Predicting House Prices with Machine Learning

·

8 min read

You will learn how to predict the house price using Machine Learning and host a Django website.

For the model, we are just going to create a basic model using Linear regression from sklearn and we will not focus on improving the accuracy of model since this post is mainly to show a simple end-to-end project from building a model and deployment.

This dataset contains information collected by the U.S Census Service concerning housing in the area of Boston Mass. It was obtained from the StatLib archive (lib.stat.cmu.edu/datasets/boston), and has been used extensively throughout the literature to benchmark algorithms. However, these comparisons were primarily done outside of Delve and are thus somewhat suspect. The dataset is small in size with only 506 cases.

The data was originally published by Harrison, D. and Rubinfeld, D.L. `Hedonic prices and the demand for clean air', J. Environ. Economics & Management, vol.5, 81-102, 1978.

Variables

There are 14 attributes in each case of the dataset. They are:

CRIM - per capita crime rate by town

ZN - proportion of residential land zoned for lots over 25,000 sq.ft.

INDUS - proportion of non-retail business acres per town.

CHAS - Charles River dummy variable (1 if tract bounds river; 0 otherwise)

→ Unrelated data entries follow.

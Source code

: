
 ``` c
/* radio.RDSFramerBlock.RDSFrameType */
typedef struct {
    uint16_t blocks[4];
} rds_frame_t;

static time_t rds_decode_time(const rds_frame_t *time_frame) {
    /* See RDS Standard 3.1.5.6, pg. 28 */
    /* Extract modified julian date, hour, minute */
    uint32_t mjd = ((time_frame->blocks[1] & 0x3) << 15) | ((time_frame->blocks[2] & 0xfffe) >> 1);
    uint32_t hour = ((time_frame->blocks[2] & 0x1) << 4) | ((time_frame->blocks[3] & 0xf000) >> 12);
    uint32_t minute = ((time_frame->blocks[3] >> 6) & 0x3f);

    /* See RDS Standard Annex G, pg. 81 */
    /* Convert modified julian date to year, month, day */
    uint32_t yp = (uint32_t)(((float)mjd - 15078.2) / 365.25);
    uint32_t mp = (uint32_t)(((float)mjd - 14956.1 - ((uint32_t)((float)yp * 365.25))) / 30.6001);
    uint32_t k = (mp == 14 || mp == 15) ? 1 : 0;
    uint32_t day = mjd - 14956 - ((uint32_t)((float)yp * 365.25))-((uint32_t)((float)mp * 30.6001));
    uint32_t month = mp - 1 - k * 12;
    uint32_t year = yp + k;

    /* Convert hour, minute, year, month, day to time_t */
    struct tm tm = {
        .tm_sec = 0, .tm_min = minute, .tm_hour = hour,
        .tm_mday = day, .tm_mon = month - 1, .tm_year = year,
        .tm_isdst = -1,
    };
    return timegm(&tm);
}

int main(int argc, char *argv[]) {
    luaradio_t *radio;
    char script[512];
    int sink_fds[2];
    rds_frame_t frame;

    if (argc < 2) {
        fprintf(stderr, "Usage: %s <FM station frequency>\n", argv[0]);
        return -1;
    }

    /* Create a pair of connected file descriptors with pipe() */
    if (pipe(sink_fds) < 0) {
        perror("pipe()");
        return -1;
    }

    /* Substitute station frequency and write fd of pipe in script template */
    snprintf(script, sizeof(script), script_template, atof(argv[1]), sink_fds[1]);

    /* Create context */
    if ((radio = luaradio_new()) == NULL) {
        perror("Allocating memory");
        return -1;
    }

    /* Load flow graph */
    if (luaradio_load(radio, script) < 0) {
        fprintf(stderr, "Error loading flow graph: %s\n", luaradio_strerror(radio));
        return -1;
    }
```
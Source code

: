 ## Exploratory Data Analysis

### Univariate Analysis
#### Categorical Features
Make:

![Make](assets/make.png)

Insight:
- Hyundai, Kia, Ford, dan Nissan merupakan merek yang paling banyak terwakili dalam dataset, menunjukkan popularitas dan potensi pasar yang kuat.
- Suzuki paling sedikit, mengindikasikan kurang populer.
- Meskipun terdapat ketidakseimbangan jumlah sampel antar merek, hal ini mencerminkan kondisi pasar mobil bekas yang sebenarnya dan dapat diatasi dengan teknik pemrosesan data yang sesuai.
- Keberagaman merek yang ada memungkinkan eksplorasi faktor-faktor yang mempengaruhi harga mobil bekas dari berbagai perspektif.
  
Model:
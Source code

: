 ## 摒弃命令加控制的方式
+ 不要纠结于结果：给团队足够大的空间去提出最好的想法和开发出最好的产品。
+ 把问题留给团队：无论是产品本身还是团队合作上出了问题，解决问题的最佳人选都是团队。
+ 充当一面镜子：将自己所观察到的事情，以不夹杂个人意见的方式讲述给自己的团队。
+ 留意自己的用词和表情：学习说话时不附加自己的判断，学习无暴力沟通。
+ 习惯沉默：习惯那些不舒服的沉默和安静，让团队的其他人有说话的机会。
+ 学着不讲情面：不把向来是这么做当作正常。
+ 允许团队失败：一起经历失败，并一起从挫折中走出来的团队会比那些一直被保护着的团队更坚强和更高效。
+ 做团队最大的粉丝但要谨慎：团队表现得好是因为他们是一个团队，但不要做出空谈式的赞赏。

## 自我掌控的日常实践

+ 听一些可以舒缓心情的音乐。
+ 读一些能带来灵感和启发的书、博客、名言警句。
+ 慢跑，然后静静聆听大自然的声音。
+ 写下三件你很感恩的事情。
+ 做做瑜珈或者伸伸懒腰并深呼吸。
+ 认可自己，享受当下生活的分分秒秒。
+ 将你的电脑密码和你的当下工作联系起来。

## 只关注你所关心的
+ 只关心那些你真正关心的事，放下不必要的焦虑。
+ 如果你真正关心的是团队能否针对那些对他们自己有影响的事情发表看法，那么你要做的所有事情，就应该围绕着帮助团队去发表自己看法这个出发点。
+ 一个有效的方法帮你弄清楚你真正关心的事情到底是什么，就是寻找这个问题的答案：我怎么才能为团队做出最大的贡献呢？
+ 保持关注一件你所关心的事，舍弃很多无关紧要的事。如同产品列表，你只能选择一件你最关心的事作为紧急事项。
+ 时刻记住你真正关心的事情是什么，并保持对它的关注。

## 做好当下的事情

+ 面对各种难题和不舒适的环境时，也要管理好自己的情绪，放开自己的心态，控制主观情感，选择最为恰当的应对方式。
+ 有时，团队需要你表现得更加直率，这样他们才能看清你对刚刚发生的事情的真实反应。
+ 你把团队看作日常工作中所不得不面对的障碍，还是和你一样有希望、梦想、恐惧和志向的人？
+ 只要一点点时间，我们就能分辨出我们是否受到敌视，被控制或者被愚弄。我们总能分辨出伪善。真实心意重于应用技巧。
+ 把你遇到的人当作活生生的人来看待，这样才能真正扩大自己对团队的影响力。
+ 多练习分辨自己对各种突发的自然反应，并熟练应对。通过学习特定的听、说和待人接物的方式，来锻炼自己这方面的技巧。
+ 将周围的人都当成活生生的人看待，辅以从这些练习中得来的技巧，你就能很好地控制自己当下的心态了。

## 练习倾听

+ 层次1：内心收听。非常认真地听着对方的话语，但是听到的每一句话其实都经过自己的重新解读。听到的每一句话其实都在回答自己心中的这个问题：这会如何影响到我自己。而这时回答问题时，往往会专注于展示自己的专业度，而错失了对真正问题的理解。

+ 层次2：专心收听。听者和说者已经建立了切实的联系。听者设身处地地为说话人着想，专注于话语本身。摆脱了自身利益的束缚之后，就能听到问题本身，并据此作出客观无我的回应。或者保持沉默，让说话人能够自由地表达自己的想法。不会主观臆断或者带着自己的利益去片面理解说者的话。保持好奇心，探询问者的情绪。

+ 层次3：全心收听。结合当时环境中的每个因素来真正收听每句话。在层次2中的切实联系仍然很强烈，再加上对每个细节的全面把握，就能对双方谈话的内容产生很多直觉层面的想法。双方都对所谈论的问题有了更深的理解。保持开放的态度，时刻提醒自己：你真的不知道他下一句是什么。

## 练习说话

NOX - nitric oxides concentration (parts per 10 million)

RM - average number of rooms per dwelling

AGE - proportion of owner-occupied units built prior to 1940

DIS - weighted distances to five Boston employment centres

RAD - index of accessibility to radial highways

TAX - full-value property-tax rate per $10,000

PTRATIO - pupil-teacher ratio by town

B - 1000(Bk - 0.63)^2 where Bk is the proportion of blacks by town

LSTAT - % lower status of the population

MEDV - Median value of owner-occupied homes in $1000's (TARGET)

1. Model

Importing Libraries

import numpy as np
import matplotlib.pyplot as plt
import pandas as pd
from sklearn.linear_model import LinearRegression
from sklearn.datasets import load_boston

Loading and Cleaning data with pandas

data = load_boston()
for keys in data:
    print(keys)

image.png

See the full description of the dataset

print(data.DESCR)

image.png

And to just see the data

data

image.png

Convert the data into a pandas dataframe so that it is easier to understand for us and use this data frame for the data manipulation

df = pd.DataFrame(data.data,columns = data.feature_names)
df.head()

To check the shape of our data

df.shape

Now add the target column for our data

df['MEDV'] = data.target
df.head()

EDA

Choose any features to explore relationship with target variables.

import seaborn as sns
sns.set(rc={'figure.figsize':(15.7,8.27)})
sns.scatterplot(data = df,x = 'RM',y = 'MEDV')
plt.xlabel("Number of rooms")
plt.ylabel("Median Value in $1000's")
plt.show()

image.png

Create a Model

#create instance of LinearRegression

model = LinearRegression()

model

Training our Model

model.fit(np.array(df.RM).reshape(-1,1),df.MEDV)

model

To see the coefficients of our linear function

model.coef_

To print the intercept of a function

model.intercept_

Prediction

x = np.array([6.25]).reshape(-1,1)

model.predict(x)

Check MSE

x = np.array(df.RM).reshape(-1,1)

from sklearn.metrics import mean_squared_error

y_pred = model.predict(x)

y_pred

image.png

MSE = mean_squared_error(df.MEDV,y_pred)
MSE

Try to plot the fitted line

sns.set(rc={'figure.figsize':(15.7,8.27)})
sns.scatterplot(data = df,x = 'RM',y = 'MEDV')
plt.plot(x, y_pred,color='red')
plt.xlabel("Number of rooms")
plt.ylabel("Median Value in $1000's")
plt.show()

image.png

Prediction accuracy

#accuracy score for fitted line 
model.score(df.MEDV,y_pred)

Save the model using pickle as houseprice.pkl

import joblib

# Save the model as a pickle in a file
joblib.dump(model, 'houseprice.pkl')

# Load the model from the file
model_from_joblib = joblib.load('houseprice.pkl')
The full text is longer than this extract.